■ **What you are asked to do**: Each line of the entries below that includes "wrap" belongs in your answer.

(Items from a dataset)
######

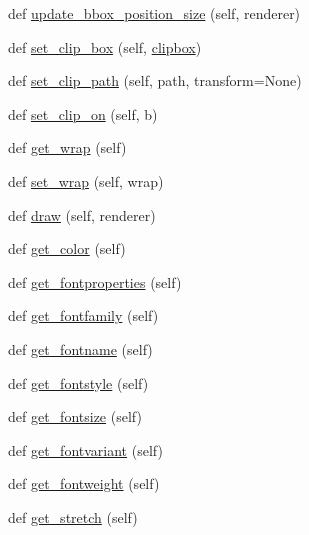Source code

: \begin{DoxyCompactItemize}
def \hyperlink{classmatplotlib_1_1text_1_1Text_af4de2d279c8fad95c04018d1188960b4}{update\+\_\+bbox\+\_\+position\+\_\+size} (self, renderer)
\item 
def \hyperlink{classmatplotlib_1_1text_1_1Text_ad464adc595692ff1c184d74cd6a182c6}{set\+\_\+clip\+\_\+box} (self, \hyperlink{classmatplotlib_1_1artist_1_1Artist_abb9739de2f1e228609a20dcbd53a731f}{clipbox})
\item 
def \hyperlink{classmatplotlib_1_1text_1_1Text_a03c4097935702c4a223dd86e14b7819a}{set\+\_\+clip\+\_\+path} (self, path, transform=None)
\item 
def \hyperlink{classmatplotlib_1_1text_1_1Text_a0f96b758fd528650c490f1d503162bf4}{set\+\_\+clip\+\_\+on} (self, b)
\item 
def \hyperlink{classmatplotlib_1_1text_1_1Text_aaa6af891d2fb52262c23870d19213efb}{get\+\_\+wrap} (self)
\item 
def \hyperlink{classmatplotlib_1_1text_1_1Text_a1758ca7ed386fc6774fdeb2be1196d8e}{set\+\_\+wrap} (self, wrap)
\item 
def \hyperlink{classmatplotlib_1_1text_1_1Text_a8dc28767cc2d54bebd1bfb35ba837648}{draw} (self, renderer)
\item 
def \hyperlink{classmatplotlib_1_1text_1_1Text_a2ffd788f2fdfde2181504e7507848bdf}{get\+\_\+color} (self)
\item 
def \hyperlink{classmatplotlib_1_1text_1_1Text_abbd7ee4fe49a0a339a16b12e007165e0}{get\+\_\+fontproperties} (self)
\item 
def \hyperlink{classmatplotlib_1_1text_1_1Text_a8af166bdb85b8e7f9aa69c265e0f1fff}{get\+\_\+fontfamily} (self)
\item 
def \hyperlink{classmatplotlib_1_1text_1_1Text_a07685137063bbeba7304d6933963e1a8}{get\+\_\+fontname} (self)
\item 
def \hyperlink{classmatplotlib_1_1text_1_1Text_ab5f87a682ab1294d717bd1ed29cbfe7c}{get\+\_\+fontstyle} (self)
\item 
def \hyperlink{classmatplotlib_1_1text_1_1Text_ad4ea1fb9343a6dd93ad69a0644a57045}{get\+\_\+fontsize} (self)
\item 
def \hyperlink{classmatplotlib_1_1text_1_1Text_ae88796b9843ca847ab14c7391255cd16}{get\+\_\+fontvariant} (self)
\item 
def \hyperlink{classmatplotlib_1_1text_1_1Text_a353750be1b61b1b1b56876afdffcec91}{get\+\_\+fontweight} (self)
\item 
def \hyperlink{classmatplotlib_1_1text_1_1Text_acbabce1bac14afa7a32f4c4b331e5a56}{get\+\_\+stretch} (self)

\end{DoxyCompactItemize}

######

■ **Response to this task**:
def \hyperlink{classmatplotlib_1_1text_1_1Text_aaa6af891d2fb52262c23870d19213efb}{get\+\_\+wrap} (self)
def \hyperlink{classmatplotlib_1_1text_1_1Text_a1758ca7ed386fc6774fdeb2be1196d8e}{set\+\_\+wrap} (self, wrap)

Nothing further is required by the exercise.